Anyway. Pics here. All pretty self explanatory. I got super sick after the 15th ride. Go figure.
I hatched up a movie idea while talking to JTree the other day. As we wandered the cobbled paths at Canada’s Wonderland*, we watched two brave souls trying the Xtreme Skyflyer, their prone bodies being hauled up 150ft into the sky, just to be dropped like a pendulum back to earth.
I mused aloud: “I wonder if someone would get bored of that?”
JTree: “How so?”
“Like if they did these rides enough that the thrill is utterly drained from it.” After thinking about it for a second I said: “It would be a classic vintage Cronenberg movie if a couple discovered that the only way they could get the thrill back in their marriage and these rides, is if they went on these rides and fingered each other’s anus as they did.”

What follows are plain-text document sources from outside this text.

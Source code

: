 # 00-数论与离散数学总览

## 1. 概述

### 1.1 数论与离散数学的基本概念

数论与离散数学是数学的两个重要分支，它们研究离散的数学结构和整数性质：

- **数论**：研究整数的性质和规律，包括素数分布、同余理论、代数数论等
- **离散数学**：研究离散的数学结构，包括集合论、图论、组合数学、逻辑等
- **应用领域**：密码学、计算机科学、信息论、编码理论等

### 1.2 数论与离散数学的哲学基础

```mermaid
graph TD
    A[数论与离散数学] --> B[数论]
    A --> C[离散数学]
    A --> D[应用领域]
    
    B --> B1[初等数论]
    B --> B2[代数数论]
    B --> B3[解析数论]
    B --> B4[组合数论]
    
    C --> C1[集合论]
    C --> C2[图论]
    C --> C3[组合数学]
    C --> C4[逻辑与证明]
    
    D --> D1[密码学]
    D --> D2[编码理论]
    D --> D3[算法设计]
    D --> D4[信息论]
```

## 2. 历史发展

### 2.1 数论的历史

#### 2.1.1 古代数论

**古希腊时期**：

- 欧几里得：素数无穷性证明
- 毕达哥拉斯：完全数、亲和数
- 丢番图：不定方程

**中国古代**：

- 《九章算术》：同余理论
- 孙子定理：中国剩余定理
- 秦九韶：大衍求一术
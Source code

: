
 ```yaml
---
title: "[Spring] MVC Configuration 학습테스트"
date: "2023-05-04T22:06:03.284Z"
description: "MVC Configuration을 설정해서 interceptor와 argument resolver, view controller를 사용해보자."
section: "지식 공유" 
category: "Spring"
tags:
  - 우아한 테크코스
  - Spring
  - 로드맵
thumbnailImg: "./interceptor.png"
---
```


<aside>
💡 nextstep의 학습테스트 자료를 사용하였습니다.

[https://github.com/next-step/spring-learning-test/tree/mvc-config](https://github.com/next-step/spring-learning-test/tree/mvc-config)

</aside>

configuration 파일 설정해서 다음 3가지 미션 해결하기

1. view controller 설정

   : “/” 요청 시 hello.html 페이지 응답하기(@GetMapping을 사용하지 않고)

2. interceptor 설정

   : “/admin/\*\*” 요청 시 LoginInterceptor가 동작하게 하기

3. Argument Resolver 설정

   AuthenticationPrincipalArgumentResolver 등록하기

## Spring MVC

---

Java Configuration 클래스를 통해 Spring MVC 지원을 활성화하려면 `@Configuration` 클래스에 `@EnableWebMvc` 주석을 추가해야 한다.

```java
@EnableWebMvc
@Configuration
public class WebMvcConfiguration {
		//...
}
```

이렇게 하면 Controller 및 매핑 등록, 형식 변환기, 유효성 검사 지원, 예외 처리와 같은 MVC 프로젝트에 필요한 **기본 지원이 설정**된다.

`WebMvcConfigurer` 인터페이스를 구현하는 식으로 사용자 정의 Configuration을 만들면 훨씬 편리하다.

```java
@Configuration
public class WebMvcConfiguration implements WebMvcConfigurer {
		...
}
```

JTree looked at me like I was a typewriter bug with a puckering pooper under my wings.
*Expect pictures soon.
E3! Two days of game hype where companies roll out their bizarre new gadgets for their systems (A lenticular screen for your DS?) and parade game trailers out to a waiting world. For me it’s been like a crack junkie at a crack bakery that’s just brought out a tray of crack muffins. Cracky!
I was furiously hitting refresh on the Engadget site (Giz coverage seemed weak. I wonder why?) when Sony sanitarily brought out their new games and controller. While I can say that the Move, their new wand controller, doesn’t really “move” me (ah-nyuck nyuck!) I am excited about games that are in the pipe. Namely Portal 2:
Not surprising is the announcement of a two tiered paid subscription system on PlayStation Network (Xbox much?), which I will probably ignore only if downloadable content comes out for Fallout: New Vegas in a timely manner (ie: not to the Xbox exclusively for a couple years first).
And on a “Awww Crap!” note: not a word or teaser shot for Uncharted 3. Sony Sony Sony… sometimes your contempt for your fanboys is palatable.